Dover City Council approves property tax hike in split vote
Property taxes are set to go up almost 20 percent in Dover, after City Council approved the hike Monday night. And it might not be the last tough call they have to make in coming weeks.
Dover is using the tax hike, up to 40.5 cents per hundred dollars of assessed property value, to balance its budget for the next fiscal year, which begins July 1. That budget includes spending on new police and municipal improvements, like road paving.
City Council has been working to offset the hike for weeks -- but just before their final vote Monday, some council members felt they weren't finished. Newly elected Brian Lewis addressed city manager Scott Koenig:
"I believe public safety is essential. I know we have to repair the infrastructure. There's other things, though, in this budget, that I think we can nickel and dime to get this tax rate down. Help me out here," Lewis said.

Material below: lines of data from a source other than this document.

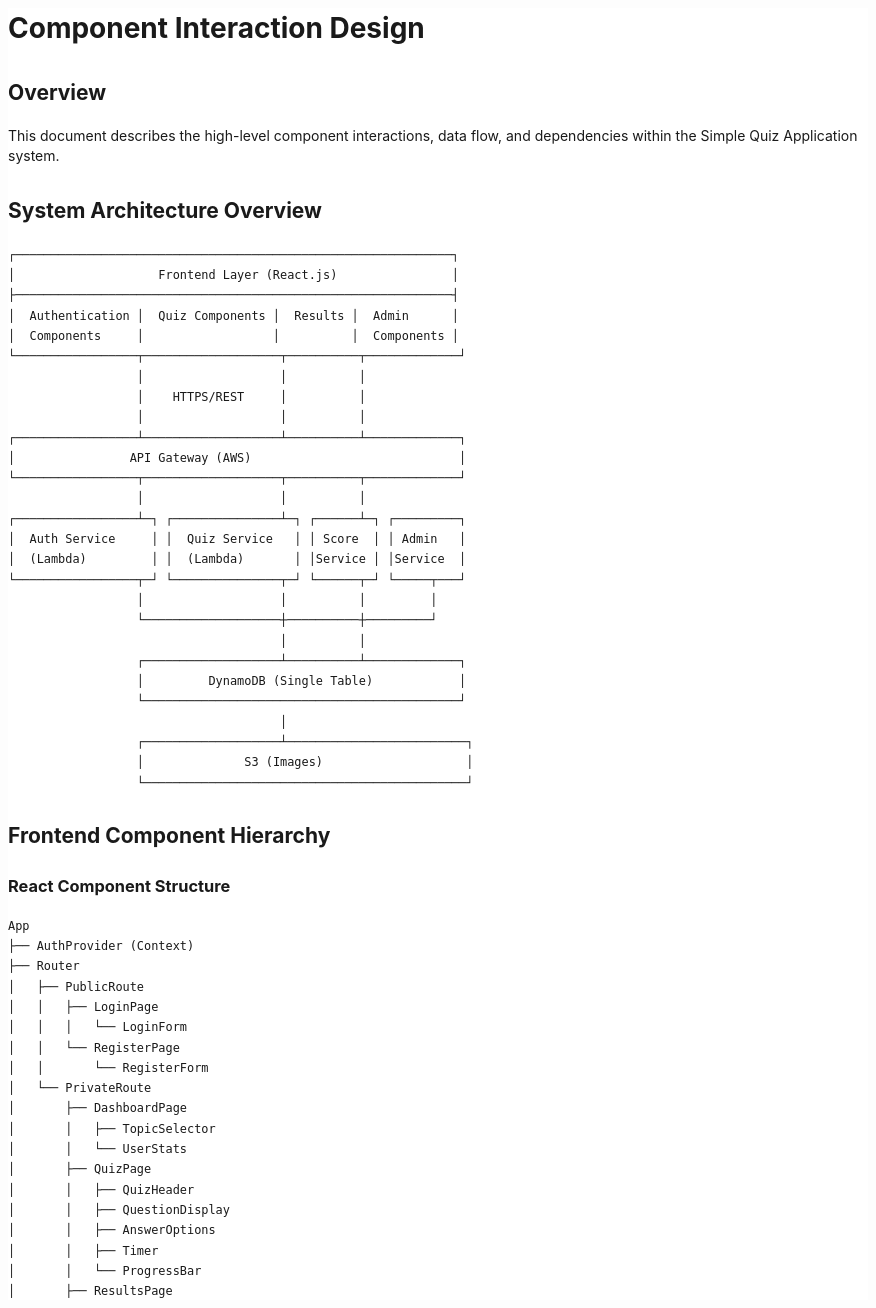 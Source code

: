 # Component Interaction Design

## Overview
This document describes the high-level component interactions, data flow, and dependencies within the Simple Quiz Application system.

## System Architecture Overview

```
┌─────────────────────────────────────────────────────────────┐
│                    Frontend Layer (React.js)                │
├─────────────────────────────────────────────────────────────┤
│  Authentication │  Quiz Components │  Results │  Admin      │
│  Components     │                  │          │  Components │
└─────────────────┬───────────────────┬──────────┬─────────────┘
                  │                   │          │
                  │    HTTPS/REST     │          │
                  │                   │          │
┌─────────────────┴───────────────────┴──────────┴─────────────┐
│                API Gateway (AWS)                             │
└─────────────────┬───────────────────┬──────────┬─────────────┘
                  │                   │          │
┌─────────────────┴─┐ ┌───────────────┴─┐ ┌──────┴─┐ ┌─────────┐
│  Auth Service     │ │  Quiz Service   │ │ Score  │ │ Admin   │
│  (Lambda)         │ │  (Lambda)       │ │Service │ │Service  │
└─────────────────┬─┘ └───────────────┬─┘ └──────┬─┘ └─────┬───┘
                  │                   │          │         │
                  └───────────────────┼──────────┼─────────┘
                                      │          │
                  ┌───────────────────┴──────────┴─────────────┐
                  │         DynamoDB (Single Table)            │
                  └────────────────────────────────────────────┘
                                      │
                  ┌───────────────────┴─────────────────────────┐
                  │              S3 (Images)                    │
                  └─────────────────────────────────────────────┘
```

## Frontend Component Hierarchy

### React Component Structure
```
App
├── AuthProvider (Context)
├── Router
│   ├── PublicRoute
│   │   ├── LoginPage
│   │   │   └── LoginForm
│   │   └── RegisterPage
│   │       └── RegisterForm
│   └── PrivateRoute
│       ├── DashboardPage
│       │   ├── TopicSelector
│       │   └── UserStats
│       ├── QuizPage
│       │   ├── QuizHeader
│       │   ├── QuestionDisplay
│       │   ├── AnswerOptions
│       │   ├── Timer
│       │   └── ProgressBar
│       ├── ResultsPage
```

"I think you are nickeling and diming if you're doing that," replied a visibly frustrated Koenig. "And the fact of the matter is, is that you don't get to a significant change to the tax."
Koenig said most residents will see less than a dollar a day increase in their property tax, with a greater impact on businesses. But he said more spending cuts would hurt the city long-term -- and they'd have to cut $300,000 in expenses to get even one more cent off the tax rate.
Even so, councilman David Anderson proposed a two cuts of under $30,000 -- to the grounds budget, and to move bonuses for higher-paid employees to a separate fund. He had Lewis on his side, but the amendments failed 7-2.
And in the end, the budget and tax hike passed 6-3, with 'no' votes from Anderson, Lewis and councilman William Hare, who felt the city should have reexamined its insurance rates to balance the books instead.
Either way, Dover isn't out of the woods yet. They're waiting to see if the state legislature will cut allocations for payment in lieu of taxes, community transportation funds and municipal street aid.
Koenig said the worst case would create a further city deficit of several hundred thousand dollars.
"If that happens, then I will be back to you saying how we're going to close the gap," he told the council. "And that will likely mean operating costs, capital projects, vehicles, all those types of things. And then we'd go to the next step of, do we have to freeze positions?"
They won't know for sure until the state legislature gavels out June 30. After that, Dover City Council's next meeting will be July 13 -- their first of the new fiscal year.